Stored items from a collection
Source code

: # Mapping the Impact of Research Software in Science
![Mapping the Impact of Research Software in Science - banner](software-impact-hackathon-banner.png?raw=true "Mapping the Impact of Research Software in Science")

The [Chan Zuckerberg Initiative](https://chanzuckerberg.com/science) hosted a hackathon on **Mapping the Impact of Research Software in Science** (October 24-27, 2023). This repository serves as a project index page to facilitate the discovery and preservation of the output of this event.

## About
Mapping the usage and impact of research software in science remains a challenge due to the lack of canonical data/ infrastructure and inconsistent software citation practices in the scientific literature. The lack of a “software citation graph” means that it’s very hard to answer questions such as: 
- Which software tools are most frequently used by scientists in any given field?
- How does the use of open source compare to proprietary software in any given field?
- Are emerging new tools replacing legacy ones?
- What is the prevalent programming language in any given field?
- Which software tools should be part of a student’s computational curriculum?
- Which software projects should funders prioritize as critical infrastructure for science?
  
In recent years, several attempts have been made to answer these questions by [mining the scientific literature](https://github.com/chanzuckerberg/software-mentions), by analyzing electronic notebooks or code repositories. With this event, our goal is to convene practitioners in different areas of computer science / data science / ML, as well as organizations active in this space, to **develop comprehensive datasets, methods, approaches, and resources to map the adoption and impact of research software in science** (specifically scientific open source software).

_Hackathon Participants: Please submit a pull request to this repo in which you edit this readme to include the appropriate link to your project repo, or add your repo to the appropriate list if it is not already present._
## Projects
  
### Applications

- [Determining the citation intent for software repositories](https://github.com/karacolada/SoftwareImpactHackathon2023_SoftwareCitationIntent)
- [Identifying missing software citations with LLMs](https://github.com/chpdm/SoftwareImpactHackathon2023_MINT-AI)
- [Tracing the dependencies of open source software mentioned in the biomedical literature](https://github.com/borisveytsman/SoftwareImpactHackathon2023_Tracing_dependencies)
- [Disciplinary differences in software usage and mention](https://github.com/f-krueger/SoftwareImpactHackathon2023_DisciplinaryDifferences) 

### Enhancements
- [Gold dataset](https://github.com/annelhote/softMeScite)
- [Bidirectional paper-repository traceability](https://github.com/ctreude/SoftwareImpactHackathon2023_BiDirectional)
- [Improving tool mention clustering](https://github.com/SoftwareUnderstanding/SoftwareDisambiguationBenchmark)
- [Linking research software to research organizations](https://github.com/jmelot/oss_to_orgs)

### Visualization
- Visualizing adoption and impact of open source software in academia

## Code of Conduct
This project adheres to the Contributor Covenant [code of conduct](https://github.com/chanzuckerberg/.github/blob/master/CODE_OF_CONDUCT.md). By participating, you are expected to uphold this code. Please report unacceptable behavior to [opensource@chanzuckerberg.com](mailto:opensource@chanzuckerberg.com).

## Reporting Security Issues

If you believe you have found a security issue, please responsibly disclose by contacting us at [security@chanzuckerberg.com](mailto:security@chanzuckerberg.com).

EXERCISE BRIEF |
Your reply should contain every entry, repeated exactly.

RESULT BELOW |
Source code

: # Mapping the Impact of Research Software in Science
![Mapping the Impact of Research Software in Science - banner](software-impact-hackathon-banner.png?raw=true "Mapping the Impact of Research Software in Science")

The [Chan Zuckerberg Initiative](https://chanzuckerberg.com/science) hosted a hackathon on **Mapping the Impact of Research Software in Science** (October 24-27, 2023). This repository serves as a project index page to facilitate the discovery and preservation of the output of this event.

## About
Mapping the usage and impact of research software in science remains a challenge due to the lack of canonical data/ infrastructure and inconsistent software citation practices in the scientific literature. The lack of a “software citation graph” means that it’s very hard to answer questions such as: 
- Which software tools are most frequently used by scientists in any given field?
- How does the use of open source compare to proprietary software in any given field?
- Are emerging new tools replacing legacy ones?
- What is the prevalent programming language in any given field?
- Which software tools should be part of a student’s computational curriculum?
- Which software projects should funders prioritize as critical infrastructure for science?
  
In recent years, several attempts have been made to answer these questions by [mining the scientific literature](https://github.com/chanzuckerberg/software-mentions), by analyzing electronic notebooks or code repositories. With this event, our goal is to convene practitioners in different areas of computer science / data science / ML, as well as organizations active in this space, to **develop comprehensive datasets, methods, approaches, and resources to map the adoption and impact of research software in science** (specifically scientific open source software).

_Hackathon Participants: Please submit a pull request to this repo in which you edit this readme to include the appropriate link to your project repo, or add your repo to the appropriate list if it is not already present._
## Projects
  
### Applications

- [Determining the citation intent for software repositories](https://github.com/karacolada/SoftwareImpactHackathon2023_SoftwareCitationIntent)
- [Identifying missing software citations with LLMs](https://github.com/chpdm/SoftwareImpactHackathon2023_MINT-AI)
- [Tracing the dependencies of open source software mentioned in the biomedical literature](https://github.com/borisveytsman/SoftwareImpactHackathon2023_Tracing_dependencies)
- [Disciplinary differences in software usage and mention](https://github.com/f-krueger/SoftwareImpactHackathon2023_DisciplinaryDifferences) 

### Enhancements
- [Gold dataset](https://github.com/annelhote/softMeScite)
- [Bidirectional paper-repository traceability](https://github.com/ctreude/SoftwareImpactHackathon2023_BiDirectional)
- [Improving tool mention clustering](https://github.com/SoftwareUnderstanding/SoftwareDisambiguationBenchmark)
- [Linking research software to research organizations](https://github.com/jmelot/oss_to_orgs)

### Visualization
- Visualizing adoption and impact of open source software in academia

## Code of Conduct
This project adheres to the Contributor Covenant [code of conduct](https://github.com/chanzuckerberg/.github/blob/master/CODE_OF_CONDUCT.md). By participating, you are expected to uphold this code. Please report unacceptable behavior to [opensource@chanzuckerberg.com](mailto:opensource@chanzuckerberg.com).

## Reporting Security Issues

If you believe you have found a security issue, please responsibly disclose by contacting us at [security@chanzuckerberg.com](mailto:security@chanzuckerberg.com).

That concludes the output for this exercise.